What the task asks :: What is needed is the exact text of each line in the listing below from the one with "2 & =5\times" up to and including the one with "H7 R1 Camera](https://www.adafruit.com/product/4478)", and no pictures.

The records ::
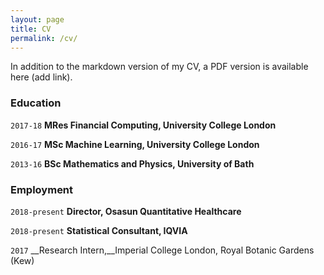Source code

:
 ```yaml
---
layout: page
title: CV
permalink: /cv/
---
```


In addition to the markdown version of my CV, a PDF version is available here (add link).

### Education

`2017-18`
__MRes Financial Computing, University College London__

`2016-17`
__MSc Machine Learning, University College London__

`2013-16`
__BSc Mathematics and Physics, University of Bath__


### Employment

`2018-present`
__Director, Osasun Quantitative Healthcare__

`2018-present`
__Statistical Consultant, IQVIA__

`2017`
__Research Intern,__Imperial College London, Royal Botanic Gardens (Kew)

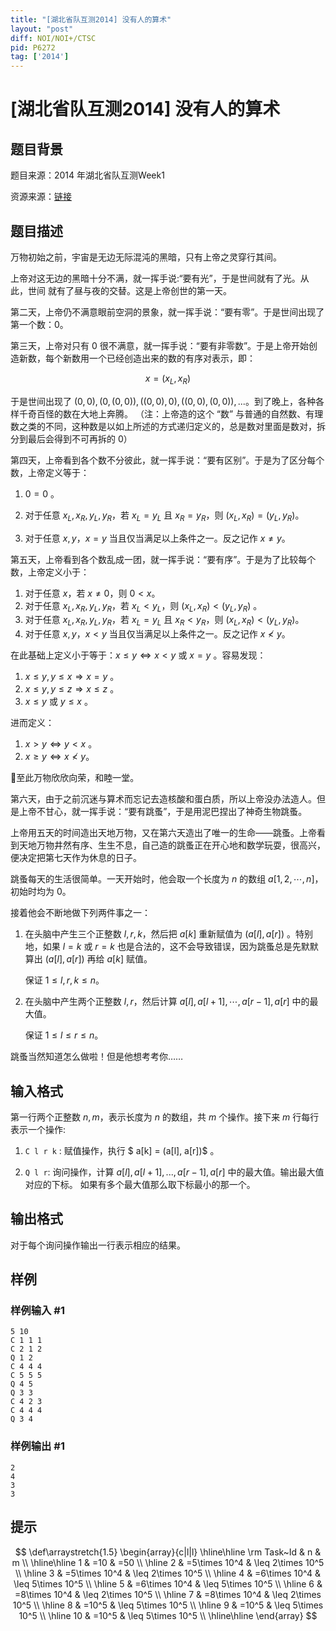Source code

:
 ```yaml
---
title: "[湖北省队互测2014] 没有人的算术"
layout: "post"
diff: NOI/NOI+/CTSC
pid: P6272
tag: ['2014']
---
```

# [湖北省队互测2014] 没有人的算术
## 题目背景

题目来源：$2014$ 年湖北省队互测Week1

资源来源：[链接](https://tieba.baidu.com/p/3050650090?red_tag=3002680446)
## 题目描述

万物初始之前，宇宙是无边无际混沌的黑暗，只有上帝之灵穿行其间。

上帝对这无边的黑暗十分不满，就一挥手说:“要有光”，于是世间就有了光。从此，世间 就有了昼与夜的交替。这是上帝创世的第一天。

第二天，上帝仍不满意眼前空洞的景象，就一挥手说：“要有零”。于是世间出现了第一个数：$0$。

第三天，上帝对只有 $0$ 很不满意，就一挥手说：“要有非零数”。于是上帝开始创造新数，每个新数用一个已经创造出来的数的有序对表示，即：

$$
x = (x_L, x_R)
$$

于是世间出现了 $(0, 0), (0, (0, 0)), ((0, 0), 0), ((0, 0), (0, 0)), ...$。到了晚上，各种各样千奇百怪的数在大地上奔腾。
（注：上帝造的这个 “数” 与普通的自然数、有理数之类的不同，这种数是以如上所述的方式递归定义的，总是数对里面是数对，拆分到最后会得到不可再拆的 $0$）

第四天，上帝看到各个数不分彼此，就一挥手说：“要有区别”。于是为了区分每个数，上帝定义等于：

1.  $0 = 0$ 。

2.  对于任意 $x_L, x_R, y_L, y_R$，若 $x_L = y_L$ 且 $x_R = y_R$，则 $(x_L, x_R) = (y_L, y_R)$。

3.  对于任意 $x, y$，$x = y$ 当且仅当满足以上条件之一。反之记作 $x \not = y$。

第五天，上帝看到各个数乱成一团，就一挥手说：“要有序”。于是为了比较每个数，上帝定义小于：

1. 对于任意 $x$，若 $x\not = 0$，则 $0 < x$。
2. 对于任意 $x_L, x_R, y_L, y_R$，若 $x_L < y_L$，则 $(x_L, x_R) < (y_L, y_R)$ 。
3. 对于任意 $x_L, x_R, y_L, y_R$，若 $x_L = y_L$ 且 $x_R < y_R$，则 $(x_L, x_R) < (y_L, y_R)$。
4. 对于任意 $x, y$，$x < y$ 当且仅当满足以上条件之一。反之记作 $x\not < y$。

在此基础上定义小于等于：$x ≤ y \iff x < y$ 或 $x = y$ 。容易发现：

1. $x ≤ y, y ≤ x ⇒ x = y$ 。
2. $x ≤ y, y ≤ z ⇒ x ≤ z$ 。
3. $x ≤ y$ 或 $y ≤ x$ 。

进而定义：

1. $x > y \Longleftrightarrow  y < x$ 。
2. $x ≥ y \Longleftrightarrow   x\not < y$。

至此万物欣欣向荣，和睦一堂。

第六天，由于之前沉迷与算术而忘记去造核酸和蛋白质，所以上帝没办法造人。但是上帝不甘心，就一挥手说：“要有跳蚤”，于是用泥巴捏出了神奇生物跳蚤。

上帝用五天的时间造出天地万物，又在第六天造出了唯一的生命——跳蚤。上帝看到天地万物井然有序、生生不息，自己造的跳蚤正在开心地和数学玩耍，很高兴，便决定把第七天作为休息的日子。

跳蚤每天的生活很简单。一天开始时，他会取一个长度为 $n$ 的数组 $a[1,2,\cdots,n]$，初始时均为 $0$。

接着他会不断地做下列两件事之一：

1. 在头脑中产生三个正整数 $l, r, k$，然后把 $a[k]$ 重新赋值为 $(a[l], a[r])$ 。特别地，如果 $l = k$ 或 $r = k$ 也是合法的，这不会导致错误，因为跳蚤总是先默默算出 $(a[l], a[r])$ 再给 $a[k]$ 赋值。

    保证 $1 ≤ l, r, k ≤ n$。

2. 在头脑中产生两个正整数 $l, r$，然后计算 $a[l], a[l + 1], \cdots, a[r − 1], a[r]$ 中的最大值。

     保证 $1 ≤ l ≤ r ≤ n$。

跳蚤当然知道怎么做啦！但是他想考考你……
## 输入格式

第一行两个正整数 $n, m$，表示长度为 $n$ 的数组，共 $m$ 个操作。接下来 $m$ 行每行表示一个操作:

1. `C l r k` : 赋值操作，执行 $ a[k] = (a[l], a[r])$ 。

2. `Q l r`: 询问操作，计算 $a[l], a[l + 1], ..., a[r − 1], a[r]$ 中的最大值。输出最大值对应的下标。 如果有多个最大值那么取下标最小的那一个。
## 输出格式

对于每个询问操作输出一行表示相应的结果。
## 样例

### 样例输入 #1
```
5 10 
C 1 1 1 
C 2 1 2 
Q 1 2 
C 4 4 4 
C 5 5 5 
Q 4 5 
Q 3 3 
C 4 2 3 
C 4 4 4 
Q 3 4
```
### 样例输出 #1
```
2
4
3
3
```
## 提示

$$
\def\arraystretch{1.5}
\begin{array}{c|l|l}
\hline\hline \rm Task~Id & n & m \\
\hline\hline 1 & =10 & =50 \\
\hline 2 & =5\times 10^4 & \leq 2\times 10^5 \\
\hline 3 & =5\times 10^4 & \leq 2\times 10^5 \\
\hline 4 & =6\times 10^4 & \leq 5\times 10^5 \\
\hline 5 & =6\times 10^4 & \leq 5\times 10^5 \\
\hline 6 & =8\times 10^4 & \leq 2\times 10^5 \\
\hline 7 & =8\times 10^4 & \leq 2\times 10^5 \\
\hline 8 & =10^5 & \leq 5\times 10^5 \\
\hline 9 & =10^5 & \leq 5\times 10^5 \\
\hline 10 & =10^5 & \leq 5\times 10^5 \\
\hline\hline
\end{array}
$$
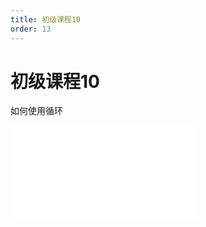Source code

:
 ```yaml
---
title: 初级课程10
order: 13
---
```

# 初级课程10

  如何使用循环

<iframe class="w-full aspect-video" src="//player.bilibili.com/player.html?isOutside=true&aid=114390531577452&bvid=BV1BpLvzEEcx&cid=29579611076&p=1" scrolling="no" border="0" frameborder="no" framespacing="0" allowfullscreen="true"></iframe>
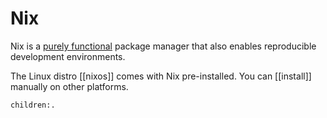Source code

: # Nix

Nix is a [purely functional](https://www.tweag.io/blog/2022-07-14-taming-unix-with-nix/) package manager that also enables reproducible development environments.

The Linux distro [[nixos]] comes with Nix pre-installed. You can [[install]] manually on other platforms.

```query
children:.
```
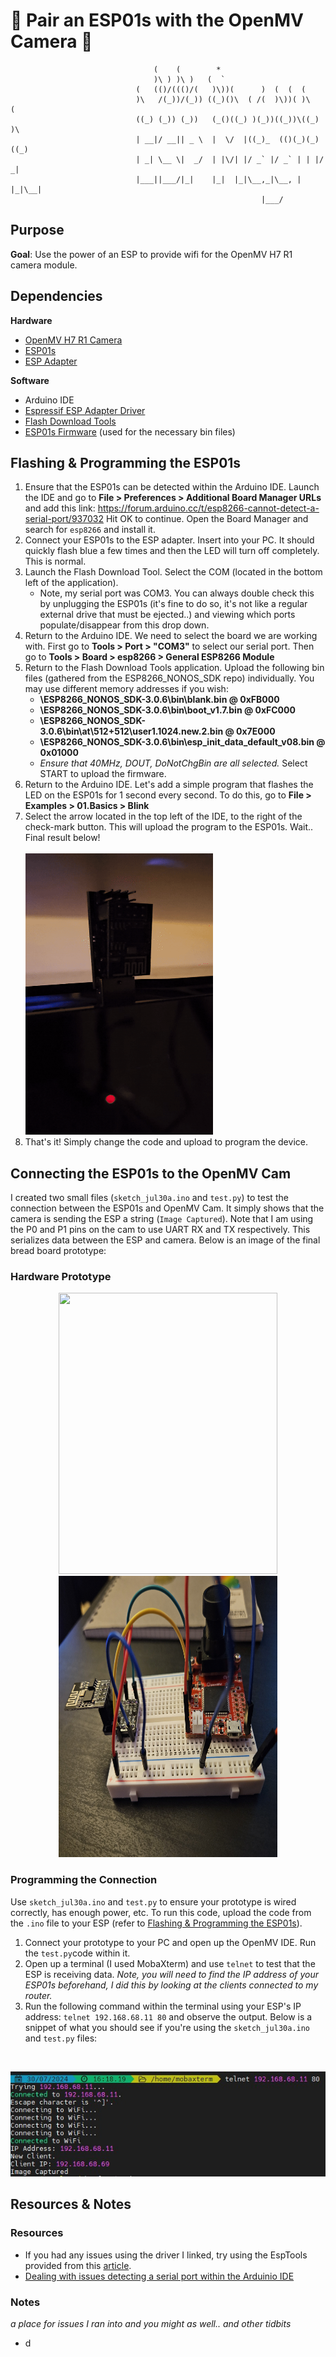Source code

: # 🔮 Pair an ESP01s with the OpenMV Camera 🔮
```
                                (    (        *                          
                                )\ ) )\ )   (  `                         
                            (   (()/((()/(   )\))(      )  (  (  (        
                            )\   /(_))/(_)) ((_)()\  ( /(  )\))( )\   (   
                            ((_) (_)) (_))   (_()((_) )(_))((_))\((_)  )\  
                            | __|/ __|| _ \  |  \/  |((_)_  (()(_)(_) ((_) 
                            | _| \__ \|  _/  | |\/| |/ _` |/ _` | | |/ _|  
                            |___||___/|_|    |_|  |_|\__,_|\__, | |_|\__|  
                                                        |___/
```

## Purpose
**Goal**: Use the power of an ESP to provide wifi for the OpenMV H7 R1 camera module. 


## Dependencies
**Hardware**
* [OpenMV H7 R1 Camera](https://www.adafruit.com/product/4478)
* [ESP01s](https://www.amazon.com/DIYmall-ESP8266-ESP-01S-Serial-Transceiver/dp/B00O34AGSU)
* [ESP Adapter](https://www.amazon.com/dp/B08F9X3M5J?psc=1&ref=ppx_yo2ov_dt_b_product_details)

**Software**
* Arduino IDE
* [Espressif ESP Adapter Driver](https://github.com/espressif/esptool/releases)
* [Flash Download Tools](https://www.espressif.com/en/support/download/all)
* [ESP01s Firmware](https://github.com/espressif/ESP8266_NONOS_SDK/releases) (used for the necessary bin files)

## Flashing & Programming the ESP01s
1. Ensure that the ESP01s can be detected within the Arduino IDE. Launch the IDE and go to **File > Preferences > Additional Board Manager URLs** and add
this link: https://forum.arduino.cc/t/esp8266-cannot-detect-a-serial-port/937032 
Hit OK to continue. Open the Board Manager and search for `esp8266` and install it.
2. Connect your ESP01s to the ESP adapter. Insert into your PC. It should quickly flash blue a few times and then the LED will turn off completely. This is normal.
3. Launch the Flash Download Tool. Select the COM (located in the bottom left of the application).
    * Note, my serial port was COM3. You can always double check this by unplugging the ESP01s (it's fine to do so, it's not like a regular external drive that must be ejected..) and viewing which ports populate/disappear from this drop down.
4. Return to the Arduino IDE. We need to select the board we are working with. First go to **Tools > Port > "COM3"** to select our serial port. Then go to **Tools > Board > esp8266 > General ESP8266 Module**
5. Return to the Flash Download Tools application. Upload the following bin files (gathered from the ESP8266_NONOS_SDK repo) individually. You may use different memory addresses if you wish:
    * **\ESP8266_NONOS_SDK-3.0.6\bin\blank.bin @ 0xFB000**
    * **\ESP8266_NONOS_SDK-3.0.6\bin\boot_v1.7.bin @ 0xFC000**
    * **\ESP8266_NONOS_SDK-3.0.6\bin\at\512+512\user1.1024.new.2.bin @ 0x7E000**
    * **\ESP8266_NONOS_SDK-3.0.6\bin\esp_init_data_default_v08.bin @ 0x01000**
    * *Ensure that 40MHz, DOUT, DoNotChgBin are all selected.*
    Select START to upload the firmware.
6. Return to the Arduino IDE. Let's add a simple program that flashes the LED on the ESP01s for 1 second every second. To do this, go to **File > Examples > 01.Basics > Blink**
7. Select the arrow located in the top left of the IDE, to the right of the check-mark button. This will upload the program to the ESP01s. Wait..
    Final result below!
    <br>    
    <img src="./images/flash.gif" width="300" height="450">
8. That's it! Simply change the code and upload to program the device.


## Connecting the ESP01s to the OpenMV Cam
I created two small files (`sketch_jul30a.ino` and `test.py`) to test the connection between the ESP01s and OpenMV Cam. It simply shows that the camera is sending the ESP a string (`Image Captured`). Note that I am using the P0 and P1 pins on the cam to use UART RX and TX respectively. This serializes data between the ESP and camera. Below is an image of the final bread board prototype:
### Hardware Prototype
<p align="center">
    <img src="./images/20240730_192200.jpg" width="350" height="450">
    <img src="./images/20240730_192204.jpg" width="350" height="450">
</p>

### Programming the Connection
Use `sketch_jul30a.ino` and `test.py` to ensure your prototype is wired correctly, has enough power, etc. To run this code, upload the code from the `.ino` file to your ESP (refer to [Flashing & Programming the ESP01s](#Flashing-&-Programming-the-ESP01s)). 
1. Connect your prototype to your PC and open up the OpenMV IDE. Run the `test.py`code within it. 
2. Open up a terminal (I used MobaXterm) and use `telnet` to test that the ESP is receiving data. *Note, you will need to find the IP address of your ESP01s beforehand, I did this by looking at the clients connected to my router.* 
3. Run the following command within the terminal using your ESP's IP address: `telnet 192.168.68.11 80` and observe the output. Below is a snippet of what you should see if you're using the `sketch_jul30a.ino` and `test.py` files:

<br>
    <p align="center"><img src="./images/term.jpg"></p>

## Resources & Notes
### Resources
* If you had any issues using the driver I linked, try using the EspTools provided from this [article](https://www.instructables.com/How-to-Upload-New-Firmware-to-ESP8266-ESP-01S-ESP-/).
* [Dealing with issues detecting a serial port within the Arduinio IDE](https://forum.arduino.cc/t/esp8266-cannot-detect-a-serial-port/937032)

### Notes
*a place for issues I ran into and you might as well.. and other tidbits*
* d 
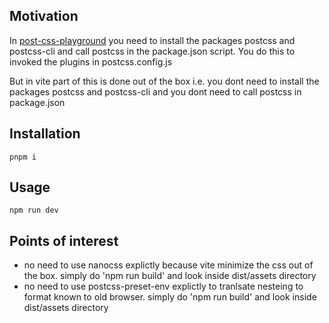 <h2>Motivation</h2>
<p>In <a href='https://github.com/NathanKr/post-css-playground'>post-css-playground</a> you need to install the packages postcss and postcss-cli and call postcss in the package.json script. You do this to invoked the plugins in postcss.config.js</p>
<p>But in vite part of this is done out of the box i.e. you dont need to install the packages postcss and postcss-cli and you dont need to call postcss in package.json</p>

<h2>Installation</h2>

```
pnpm i
```


<h2>Usage</h2>

```
npm run dev
```


<h2>Points of interest</h2>
<ul>
<li>no need to use nanocss explictly because vite minimize the css out of the box. simply do 'npm run build' and look inside dist/assets directory</li>
<li>no need to use postcss-preset-env explictly to tranlsate nesteing to format known to old browser. simply do 'npm run build' and look inside dist/assets directory</li>
</ul>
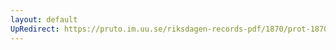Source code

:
 ```yaml
---
layout: default
UpRedirect: https://pruto.im.uu.se/riksdagen-records-pdf/1870/prot-1870--fk--504/prot-1870--fk--504_002.pdf
---
```

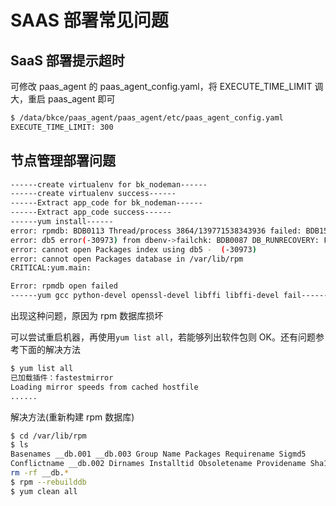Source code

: # SAAS 部署常见问题

## SaaS 部署提示超时

可修改 paas_agent 的 paas_agent_config.yaml，将 EXECUTE_TIME_LIMIT 调大，重启 paas_agent 即可

```bash
$ /data/bkce/paas_agent/paas_agent/etc/paas_agent_config.yaml
EXECUTE_TIME_LIMIT: 300
```

## 节点管理部署问题

```bash
------create virtualenv for bk_nodeman------
------create virtualenv success------
------Extract app_code for bk_nodeman------
------Extract app_code success------
------yum install------
error: rpmdb: BDB0113 Thread/process 3864/139771538343936 failed: BDB1507 Thread died in Berkeley DB library
error: db5 error(-30973) from dbenv->failchk: BDB0087 DB_RUNRECOVERY: Fatal error, run database recovery
error: cannot open Packages index using db5 -  (-30973)
error: cannot open Packages database in /var/lib/rpm
CRITICAL:yum.main:

Error: rpmdb open failed
------yum gcc python-devel openssl-devel libffi libffi-devel fail------
```

出现这种问题，原因为 rpm 数据库损坏

可以尝试重启机器，再使用`yum list all`，若能够列出软件包则 OK。还有问题参考下面的解决方法

```bash
$ yum list all
已加载插件：fastestmirror
Loading mirror speeds from cached hostfile
......
```

解决方法(重新构建 rpm 数据库)

```bash
$ cd /var/lib/rpm
$ ls
Basenames __db.001 __db.003 Group Name Packages Requirename Sigmd5
Conflictname __db.002 Dirnames Installtid Obsoletename Providename Sha1header Triggername
rm -rf __db.*
$ rpm --rebuilddb
$ yum clean all
```
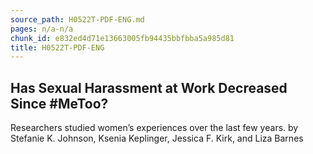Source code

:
 ```yaml
---
source_path: H0522T-PDF-ENG.md
pages: n/a-n/a
chunk_id: e832ed4d71e13663005fb94435bbfbba5a985d81
title: H0522T-PDF-ENG
---
```

## Has Sexual Harassment at Work Decreased Since #MeToo?

Researchers studied women’s experiences over the last few years. by Stefanie K. Johnson, Ksenia Keplinger, Jessica F. Kirk, and Liza Barnes
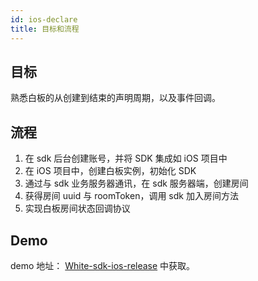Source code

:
 ```yaml
---
id: ios-declare
title: 目标和流程
---
```


## 目标

熟悉白板的从创建到结束的声明周期，以及事件回调。

## 流程

1. 在 sdk 后台创建账号，并将 SDK 集成如 iOS 项目中
1. 在 iOS 项目中，创建白板实例，初始化 SDK
1. 通过与 sdk 业务服务器通讯，在 sdk 服务器端，创建房间
1. 获得房间 uuid 与 roomToken，调用 sdk 加入房间方法
1. 实现白板房间状态回调协议

## Demo

demo 地址： [White-sdk-ios-release](https://github.com/duty-os/white-sdk-ios-release) 中获取。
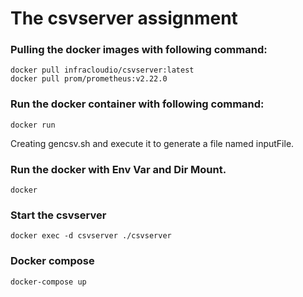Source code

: # The csvserver assignment

### Pulling the docker images with following command:

```
docker pull infracloudio/csvserver:latest
docker pull prom/prometheus:v2.22.0
```
### Run the docker container with following command:

```
docker run
```

Creating gencsv.sh and execute it to generate a file named inputFile.

### Run the docker with Env Var and Dir Mount.

```
docker
```
### Start the csvserver

```
docker exec -d csvserver ./csvserver
```
### Docker compose
```
docker-compose up
```
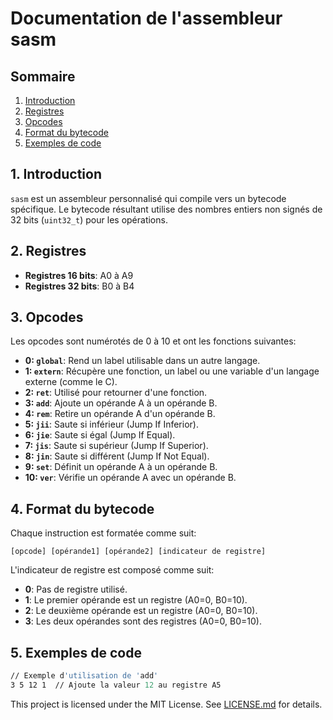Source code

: # Documentation de l'assembleur sasm

## Sommaire

1. [Introduction](#1-introduction)
2. [Registres](#2-registres)
3. [Opcodes](#3-opcodes)
4. [Format du bytecode](#4-format-du-bytecode)
5. [Exemples de code](#5-exemples-de-code)

## 1. Introduction

`sasm` est un assembleur personnalisé qui compile vers un bytecode spécifique. Le bytecode résultant utilise des nombres entiers non signés de 32 bits (`uint32_t`) pour les opérations.

## 2. Registres

- **Registres 16 bits**: A0 à A9
- **Registres 32 bits**: B0 à B4

## 3. Opcodes

Les opcodes sont numérotés de 0 à 10 et ont les fonctions suivantes:

- **0: `global`**: Rend un label utilisable dans un autre langage.
- **1: `extern`**: Récupère une fonction, un label ou une variable d'un langage externe (comme le C).
- **2: `ret`**: Utilisé pour retourner d'une fonction.
- **3: `add`**: Ajoute un opérande A à un opérande B.
- **4: `rem`**: Retire un opérande A d'un opérande B.
- **5: `jii`**: Saute si inférieur (Jump If Inferior).
- **6: `jie`**: Saute si égal (Jump If Equal).
- **7: `jis`**: Saute si supérieur (Jump If Superior).
- **8: `jin`**: Saute si différent (Jump If Not Equal).
- **9: `set`**: Définit un opérande A à un opérande B.
- **10: `ver`**: Vérifie un opérande A avec un opérande B.

## 4. Format du bytecode

Chaque instruction est formatée comme suit:

```
[opcode] [opérande1] [opérande2] [indicateur de registre]
```

L'indicateur de registre est composé comme suit:
- **0**: Pas de registre utilisé.
- **1**: Le premier opérande est un registre (A0=0, B0=10).
- **2**: Le deuxième opérande est un registre (A0=0, B0=10).
- **3**: Les deux opérandes sont des registres (A0=0, B0=10).

## 5. Exemples de code

```asm
// Exemple d'utilisation de 'add'
3 5 12 1  // Ajoute la valeur 12 au registre A5
```

This project is licensed under the MIT License. See [LICENSE.md](../LICENSE.md) for details.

Answer to the exercise ::
\hline 2 & =5\times 10^4 & \leq 2\times 10^5 \\
\hline 3 & =5\times 10^4 & \leq 2\times 10^5 \\
\hline 4 & =6\times 10^4 & \leq 5\times 10^5 \\
\hline 5 & =6\times 10^4 & \leq 5\times 10^5 \\
\hline 6 & =8\times 10^4 & \leq 2\times 10^5 \\
\hline 7 & =8\times 10^4 & \leq 2\times 10^5 \\
\hline 8 & =10^5 & \leq 5\times 10^5 \\
\hline 9 & =10^5 & \leq 5\times 10^5 \\
\hline 10 & =10^5 & \leq 5\times 10^5 \\
\hline\hline
\end{array}
$$
Source code

:
 ```yaml
---
title: 初级课程10
order: 13
---
```

# 初级课程10

  如何使用循环

<iframe class="w-full aspect-video" src="//player.bilibili.com/player.html?isOutside=true&aid=114390531577452&bvid=BV1BpLvzEEcx&cid=29579611076&p=1" scrolling="no" border="0" frameborder="no" framespacing="0" allowfullscreen="true"></iframe>
Source code

: # Nix

Nix is a [purely functional](https://www.tweag.io/blog/2022-07-14-taming-unix-with-nix/) package manager that also enables reproducible development environments.

The Linux distro [[nixos]] comes with Nix pre-installed. You can [[install]] manually on other platforms.

```query
children:.
```
Source code

: # 🔮 Pair an ESP01s with the OpenMV Camera 🔮
```
                                (    (        *                          
                                )\ ) )\ )   (  `                         
                            (   (()/((()/(   )\))(      )  (  (  (        
                            )\   /(_))/(_)) ((_)()\  ( /(  )\))( )\   (   
                            ((_) (_)) (_))   (_()((_) )(_))((_))\((_)  )\  
                            | __|/ __|| _ \  |  \/  |((_)_  (()(_)(_) ((_) 
                            | _| \__ \|  _/  | |\/| |/ _` |/ _` | | |/ _|  
                            |___||___/|_|    |_|  |_|\__,_|\__, | |_|\__|  
                                                        |___/
```

## Purpose
**Goal**: Use the power of an ESP to provide wifi for the OpenMV H7 R1 camera module. 


## Dependencies
**Hardware**
* [OpenMV H7 R1 Camera](https://www.adafruit.com/product/4478)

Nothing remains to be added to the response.